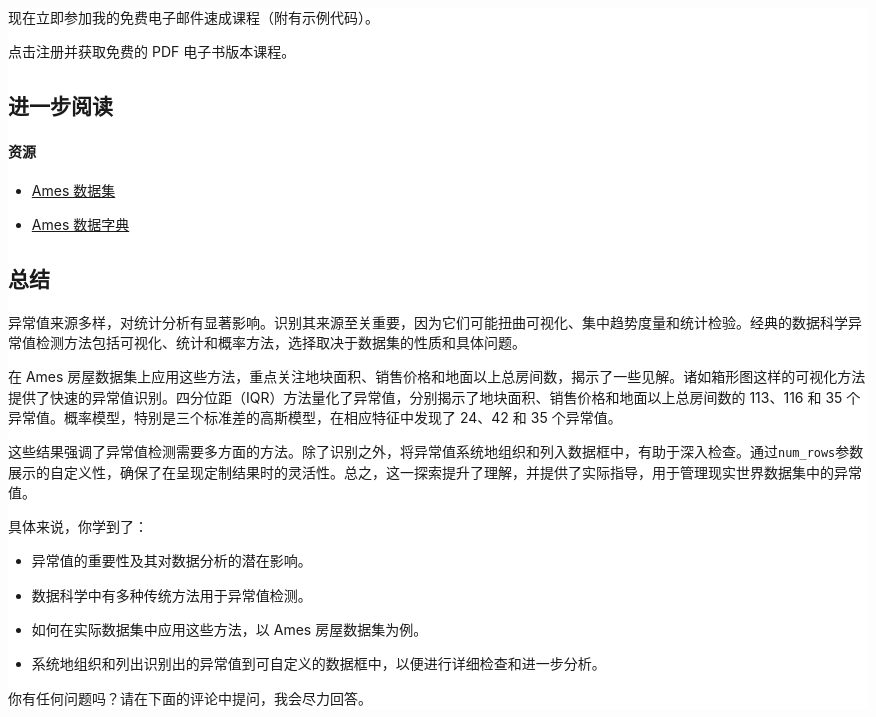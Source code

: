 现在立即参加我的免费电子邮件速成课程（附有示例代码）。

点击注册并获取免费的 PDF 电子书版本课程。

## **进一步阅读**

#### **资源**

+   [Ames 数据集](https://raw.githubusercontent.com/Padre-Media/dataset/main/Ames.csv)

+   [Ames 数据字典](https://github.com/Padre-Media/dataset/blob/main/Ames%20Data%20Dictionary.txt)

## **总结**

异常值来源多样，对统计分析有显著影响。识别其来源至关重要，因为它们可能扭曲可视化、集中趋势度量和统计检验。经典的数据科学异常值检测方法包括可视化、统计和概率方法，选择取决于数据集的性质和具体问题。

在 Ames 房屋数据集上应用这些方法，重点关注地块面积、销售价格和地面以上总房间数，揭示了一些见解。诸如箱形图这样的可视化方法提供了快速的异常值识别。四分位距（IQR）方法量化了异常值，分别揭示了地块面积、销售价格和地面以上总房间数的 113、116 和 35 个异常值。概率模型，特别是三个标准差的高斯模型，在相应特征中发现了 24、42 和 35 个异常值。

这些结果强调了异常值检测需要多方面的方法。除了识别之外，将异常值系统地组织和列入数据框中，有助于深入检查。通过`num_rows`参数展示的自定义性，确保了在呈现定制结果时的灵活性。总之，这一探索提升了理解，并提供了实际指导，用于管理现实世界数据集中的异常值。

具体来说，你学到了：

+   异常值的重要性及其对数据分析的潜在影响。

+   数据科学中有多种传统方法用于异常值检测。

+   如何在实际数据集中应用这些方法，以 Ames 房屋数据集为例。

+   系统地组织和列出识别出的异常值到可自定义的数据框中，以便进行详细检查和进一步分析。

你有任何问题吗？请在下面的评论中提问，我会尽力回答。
+---+
• AIM OF THE EXERCISE
Where a line in the entries holds the word "Media", copy that line.

• TASK RESPONSE
+   [Ames 数据集](https://raw.githubusercontent.com/Padre-Media/dataset/main/Ames.csv)
+   [Ames 数据字典](https://github.com/Padre-Media/dataset/blob/main/Ames%20Data%20Dictionary.txt)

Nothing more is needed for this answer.